Kamis, 19 Februari 2015

#SMS Chapter 6 "Surat Tak Bertuan"

Bel sekolah berbunyi nyaring bertanda waktu istirahat tiba, aku hanya diam dikelas mengobrol dengan Hani, yapp dia sibuk menceritakan apa saja yang dilakukannya kemarin “ya gitu deh, asli Ve, aku seneng banget ya walaupun hanya nemenin dia di toko buku tapi itu hal yang menyenangkan sebelum pulang kita sempet mampir makan juga, dinner Ve.. aku sama dia” ujarnya penuh semangat karena Bara tidak ada dikelas melainkan dikantin bersama sahabatnya Aga. ‘But.. wait.. dinner?’ dalam benakku, aku bertanya jam berapa sebenarnya mereka pulang, jika Bara tengah makan dengan Hani, tak ada alasan baginya untuk merasa lapar apalagi kemarin dia terlihat lahap saat makan, yang aku tahu Bara adalah tipikal orang yang mudah kenyang dan tak begitu suka makan banyak apalagi sampai dua kali makan, “entahlah setengah 7 kita makan dan aku sampai rumah jam 7, oh iya Bara kerumah kamu kemarin?” tanya Hani membuatku kaget karena dia tahu Bara mampir kerumah, “ahh iya.. dia bilang tahu rumahku dari kamu, dia mampir mengerjakan tugas kimia hari ini” ungkapku “mmm aku tahu, dia bilang dia akan mampir kerumah kamu menanyakan beberapa soal kimia, padahal dia bisa bertanya padaku” ungkap Hani dengan nada kecewa.
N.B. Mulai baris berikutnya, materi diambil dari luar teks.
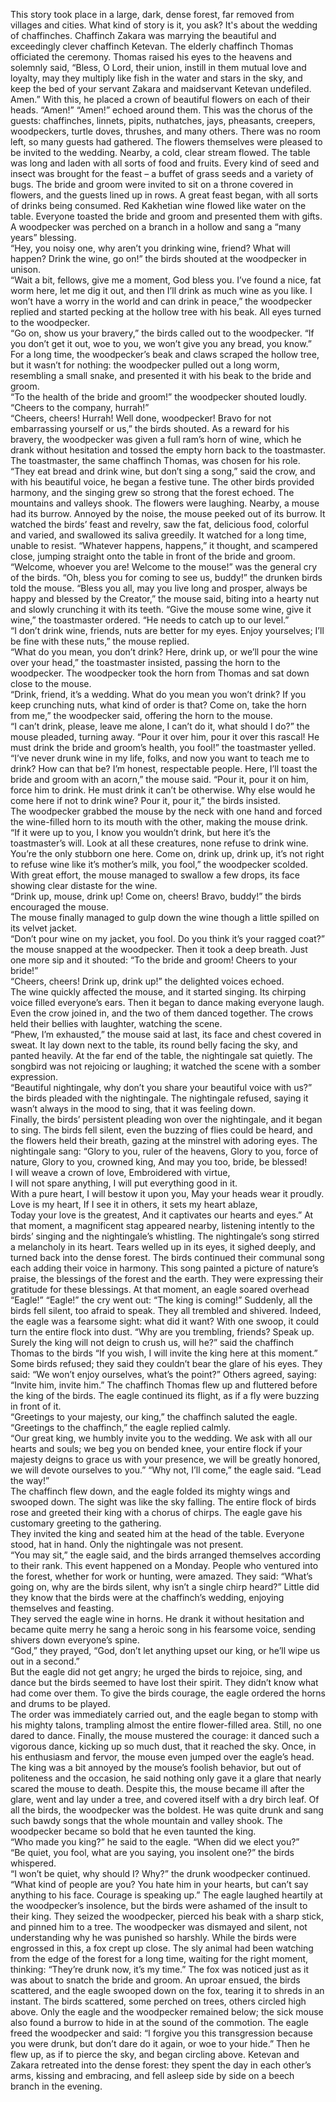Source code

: This story took place in a large, dark, dense forest, far removed from villages and cities. 
What kind of story is it, you ask? 
It's about the wedding of chaffinches. 
Chaffinch Zakara was marrying the beautiful and exceedingly clever chaffinch Ketevan. 
The elderly chaffinch Thomas officiated the ceremony.
Thomas raised his eyes to the heavens and solemnly said, “Bless, O Lord, their union, instill in them mutual love and loyalty, may they multiply like fish in the water and stars in the sky, and keep the bed of your servant Zakara and maidservant Ketevan undefiled. 
Amen.” With this, he placed a crown of beautiful flowers on each of their heads. 
“Amen!” “Amen!” echoed around them. This was the chorus of the guests: chaffinches, linnets, pipits, nuthatches, jays, pheasants, creepers, woodpeckers, turtle doves, thrushes, and many others.
There was no room left, so many guests had gathered. 
The flowers themselves were pleased to be invited to the wedding. 
Nearby, a cold, clear stream flowed. 
The table was long and laden with all sorts of food and fruits. 
Every kind of seed and insect was brought for the feast – a buffet of grass seeds and a variety of bugs.
The bride and groom were invited to sit on a throne covered in flowers, and the guests lined up in rows.
A great feast began, with all sorts of drinks being consumed. Red Kakhetian wine flowed like water on the table. 
Everyone toasted the bride and groom and presented them with gifts.
A woodpecker was perched on a branch in a hollow and sang a “many years” blessing.  
“Hey, you noisy one, why aren’t you drinking wine, friend? What will happen? Drink the wine, go on!” the birds shouted at the woodpecker in unison.  
“Wait a bit, fellows, give me a moment, God bless you. I’ve found a nice, fat worm here, let me dig it out, and then I’ll drink as much wine as you like. I won’t have a worry in the world and can drink in peace,” 
the woodpecker replied and started pecking at the hollow tree with his beak. 
All eyes turned to the woodpecker.  
“Go on, show us your bravery,” the birds called out to the woodpecker. 
“If you don’t get it out, woe to you, we won’t give you any bread, you know.”  
For a long time, the woodpecker’s beak and claws scraped the hollow tree, but it wasn’t for nothing: the woodpecker pulled out a long worm, resembling a small snake, and presented it with his beak to the bride and groom.  
“To the health of the bride and groom!” the woodpecker shouted loudly. 
“Cheers to the company, hurrah!”  
“Cheers, cheers! Hurrah! Well done, woodpecker! 
Bravo for not embarrassing yourself or us,” the birds shouted. 
As a reward for his bravery, the woodpecker was given a full ram’s horn of wine, which he drank without hesitation and tossed the empty horn back to the toastmaster. The toastmaster, the same chaffinch Thomas, was chosen for his role.
“They eat bread and drink wine, but don’t sing a song,” said the crow, and with his beautiful voice, he began a festive tune. 
The other birds provided harmony, and the singing grew so strong that the forest echoed. The mountains and valleys shook. 
The flowers were laughing. 
Nearby, a mouse had its burrow. 
Annoyed by the noise, the mouse peeked out of its burrow.
It watched the birds’ feast and revelry, saw the fat, delicious food, colorful and varied, and swallowed its saliva greedily. 
It watched for a long time, unable to resist. 
“Whatever happens, happens,” it thought, and scampered close, jumping straight onto the table in front of the bride and groom.
“Welcome, whoever you are! Welcome to the mouse!” was the general cry of the birds. 
“Oh, bless you for coming to see us, buddy!” the drunken birds told the mouse.
“Bless you all, may you live long and prosper, always be happy and blessed by the Creator,” 
the mouse said, biting into a hearty nut and slowly crunching it with its teeth.
“Give the mouse some wine, give it wine,” the toastmaster ordered. 
“He needs to catch up to our level.”  
“I don’t drink wine, friends, nuts are better for my eyes. Enjoy yourselves; I’ll be fine with these nuts,” the mouse replied.  
“What do you mean, you don’t drink? Here, drink up, or we’ll pour the wine over your head,” the toastmaster insisted, passing the horn to the woodpecker.
The woodpecker took the horn from Thomas and sat down close to the mouse.  
“Drink, friend, it’s a wedding. What do you mean you won’t drink? If you keep crunching nuts, what kind of order is that? Come on, take the horn from me,” 
the woodpecker said, offering the horn to the mouse.  
“I can’t drink, please, leave me alone, I can’t do it, what should I do?” 
the mouse pleaded, turning away.
“Pour it over him, pour it over this rascal! 
He must drink the bride and groom’s health, you fool!” the toastmaster yelled.  
“I’ve never drunk wine in my life, folks, and now you want to teach me to drink? How can that be? I’m honest, respectable people.
Here, I’ll toast the bride and groom with an acorn,” the mouse said.
“Pour it, pour it on him, force him to drink. 
He must drink
it can’t be otherwise. 
Why else would he come here if not to drink wine?
Pour it, pour it,” the birds insisted.  
The woodpecker grabbed the mouse by the neck with one hand and forced the wine-filled horn to its mouth with the other, making the mouse drink.  
“If it were up to you, I know you wouldn’t drink, but here it’s the toastmaster’s will. 
Look at all these creatures, none refuse to drink wine. You’re the only stubborn one here. 
Come on, drink up, drink up, it’s not right to refuse wine like it’s mother’s milk, you fool,” the woodpecker scolded.
With great effort, the mouse managed to swallow a few drops, its face showing clear distaste for the wine.  
“Drink up, mouse, drink up! Come on, cheers! 
Bravo, buddy!” the birds encouraged the mouse.  
The mouse finally managed to gulp down the wine
though a little spilled on its velvet jacket.  
“Don’t pour wine on my jacket, you fool. Do you think it’s your ragged coat?” the mouse snapped at the woodpecker. 
Then it took a deep breath.
Just one more sip and it shouted: “To the bride and groom! 
Cheers to your bride!”  
“Cheers, cheers! Drink up, drink up!” the delighted voices echoed.  
The wine quickly affected the mouse, and it started singing.
Its chirping voice filled everyone’s ears.
Then it began to dance
making everyone laugh. 
Even the crow joined in, and the two of them danced together. 
The crows held their bellies with laughter, watching the scene.  
“Phew, I’m exhausted,” the mouse said at last, its face and chest covered in sweat. 
It lay down next to the table, its round belly facing the sky, and panted heavily.
At the far end of the table, the nightingale sat quietly. 
The songbird was not rejoicing or laughing; it watched the scene with a somber expression.  
“Beautiful nightingale, why don’t you share your beautiful voice with us?” the birds pleaded with the nightingale. 
The nightingale refused, saying it wasn’t always in the mood to sing, that it was feeling down.  
Finally, the birds’ persistent pleading won over the nightingale, and it began to sing. 
The birds fell silent, even the buzzing of flies could be heard, and the flowers held their breath, gazing at the minstrel with adoring eyes. 
The nightingale sang:
“Glory to you, ruler of the heavens, Glory to you, force of nature, Glory to you, crowned king, And may you too, bride, be blessed!  
I will weave a crown of love, Embroidered with virtue,  
I will not spare anything, I will put everything good in it.  
With a pure heart, I will bestow it upon you, May your heads wear it proudly.  
Love is my heart, If I see it in others, it sets my heart ablaze,  
Today your love is the greatest, And it captivates our hearts and eyes.”
At that moment, a magnificent stag appeared nearby, listening intently to the birds’ singing and the nightingale’s whistling. The nightingale’s song stirred a melancholy in its heart.
Tears welled up in its eyes, it sighed deeply, and turned back into the dense forest.
The birds continued their communal song
each adding their voice in harmony. 
This song painted a picture of nature’s praise, the blessings of the forest and the earth. 
They were expressing their gratitude for these blessings. At that moment, an eagle soared overhead
“Eagle!” “Eagle!” the cry went out: “The king is coming!” 
Suddenly, all the birds fell silent, too afraid to speak. They all trembled and shivered. 
Indeed, the eagle was a fearsome sight: what did it want? 
With one swoop, it could turn the entire flock into dust.
“Why are you trembling, friends? Speak up. Surely the king will not deign to crush us, will he?” said the chaffinch Thomas to the birds
“If you wish, I will invite the king here at this moment.” 
Some birds refused; they said they couldn’t bear the glare of his eyes. They said: “We won’t enjoy ourselves, what’s the point?”
Others agreed, saying: “Invite him, invite him.”
The chaffinch Thomas flew up and fluttered before the king of the birds. 
The eagle continued its flight, as if a fly were buzzing in front of it.  
“Greetings to your majesty, our king,” the chaffinch saluted the eagle.  
“Greetings to the chaffinch,” the eagle replied calmly.  
“Our great king, we humbly invite you to the wedding.
We ask with all our hearts and souls; we beg you on bended knee, your entire flock
if your majesty deigns to grace us with your presence, we will be greatly honored, we will devote ourselves to you.”
“Why not, I’ll come,” the eagle said. “Lead the way!”  
The chaffinch flew down, and the eagle folded its mighty wings and swooped down.
The sight was like the sky falling.
The entire flock of birds rose and greeted their king with a chorus of chirps.
The eagle gave his customary greeting to the gathering.  
They invited the king and seated him at the head of the table.
Everyone stood, hat in hand. 
Only the nightingale was not present.  
“You may sit,” the eagle said, and the birds arranged themselves according to their rank.
This event happened on a Monday.
People who ventured into the forest, whether for work or hunting, were amazed. 
They said: “What’s going on, why are the birds silent, why isn’t a single chirp heard?”
Little did they know that the birds were at the chaffinch’s wedding, enjoying themselves and feasting.  
They served the eagle wine in horns. He drank it without hesitation and became quite merry
he sang a heroic song in his fearsome voice, sending shivers down everyone’s spine.  
“God,” they prayed, “God, don’t let anything upset our king, or he’ll wipe us out in a second.”  
But the eagle did not get angry; he urged the birds to rejoice, sing, and dance
but the birds seemed to have lost their spirit. 
They didn’t know what had come over them.
To give the birds courage, the eagle ordered the horns and drums to be played.  
The order was immediately carried out, and the eagle began to stomp with his mighty talons, trampling almost the entire flower-filled area.
Still, no one dared to dance. Finally, the mouse mustered the courage: it danced such a vigorous dance, kicking up so much dust, that it reached the sky. 
Once, in his enthusiasm and fervor, the mouse even jumped over the eagle’s head. 
The king was a bit annoyed by the mouse’s foolish behavior, but out of politeness and the occasion, he said nothing
only gave it a glare that nearly scared the mouse to death.
Despite this, the mouse became ill after the glare, went and lay under a tree, and covered itself with a dry birch leaf.
Of all the birds, the woodpecker was the boldest. 
He was quite drunk and sang such bawdy songs that the whole mountain and valley shook. 
The woodpecker became so bold that he even taunted the king.  
“Who made you king?” he said to the eagle. “When did we elect you?”  
“Be quiet, you fool, what are you saying, you insolent one?” the birds whispered.  
“I won’t be quiet, why should I? Why?” the drunk woodpecker continued. 
“What kind of people are you? You hate him in your hearts, but can’t say anything to his face. Courage is speaking up.”
The eagle laughed heartily at the woodpecker’s insolence, but the birds were ashamed of the insult to their king. They seized the woodpecker, pierced his beak with a sharp stick, and pinned him to a tree. 
The woodpecker was dismayed and silent, not understanding why he was punished so harshly.
While the birds were engrossed in this, a fox crept up close. 
The sly animal had been watching from the edge of the forest for a long time, waiting for the right moment, thinking: “They’re drunk now, it’s my time.” 
The fox was noticed just as it was about to snatch the bride and groom. 
An uproar ensued, the birds scattered, and the eagle swooped down on the fox, tearing it to shreds in an instant. 
The birds scattered, some perched on trees, others circled high above. 
Only the eagle and the woodpecker remained below; the sick mouse also found a burrow to hide in at the sound of the commotion.
The eagle freed the woodpecker and said: “I forgive you this transgression because you were drunk, but don’t dare do it again, or woe to your hide.” 
Then he flew up, as if to pierce the sky, and began circling above.
Ketevan and Zakara retreated into the dense forest: they spent the day in each other’s arms, kissing and embracing, and fell asleep side by side on a beech branch in the evening.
Untuk mencairkan suasana aku mengajaknya ke kantin sebelum jam istirahat berakhir, kami berpapasan dengan Bara dan Aga yang baru saja makan dikantin dan aku hanya menyapa sekedarnya tentu tidak dengan Hani yang terus memberikan senyum hangatnya pada Bara.
Kelas olah raga telah berakhir saat aku kembali ke kelas untuk mengambil seragam putih abu untuk kuganti pakaianku, aku melihat sebuah novel tepat dimejaku, ‘ahh mungkin milik orang lain’ benakku dan aku hanya melewatkannya lalu keluar untuk berganti pakaian. Sekembalinya ke kelas novel itu masih diposisi yang sama, kuambil dan kubuka untuk tahu siapa tahu ada sebuah nama didalamnya dan yaa ada tapi.. “Vea Prisillia Permata, 12 IPA 3” lengkap dengan tanggal “18 September 2010” sebuah format tulisan yang sama seperti yang selalu kulakukan untuk setiap novel miliku, ‘Kapan aku membelinya? Bagaimana bisa disini tercantum namaku?’ pikirku dalam dalam, tak lama bel sekolah menandakan jam pelajaran berikutnya berbunyi aku hanya memasukan novel itu kedalam kolong meja.
Sesampainya dirumah kubongkar semua isi tasku untuk ku ganti dengan mata pelajaran esok hari, aku melihatnya lagi sebuah novel yang mengatas namakanku sebagai pemiliknya, tulisannya berupa ketikan mesik komputer jadi aku tak bisa memprediksi jenis tulisannya, tunggu apa ini… sebuah amplop biru terselip tepat di Chapter 10 novel itu yang berjudul “Hanya Kau”. Lagi.. tulisannya bukan tulisan tangan tapi tulisan komputer, aku hanya membacanya dalam diam..
“Bacalah.. novel ini menarik, aku yakin kau akan menyukainya, tak perlu khawatir akan siapa yang memberimu novel ini, cukup hargai dia yang mengirimkannya dengan membaca novel ini. Kelak akan kuperkenalkan diriku secara langsung, tapi tidak sekarang karena sedang ada hal yang ingin kupastikan. Oh iya untukmu yang mungkin akhir akhir ini terluka, aku mohon jangan terluka karena aku akan terluka bersamamu, aku merindukan senyuman itu, senyuman yang tak pernah lagi kau berikan untukku, tersenyumlah seperti sebelumnya… sebelum kau terluka”

Surat itu berhenti disana tanpa nama bahkan tanpa inisial. ‘Terluka?’  aku tak pernah menceritakan apapun tentang kehidupan pribadi diriku pada orang lain. Kusimpan novel itu diatas koleksi novelku sebelumnya dan mengambil buku matematika untuk mengerjakan tugas yang harus dikumpukan besok.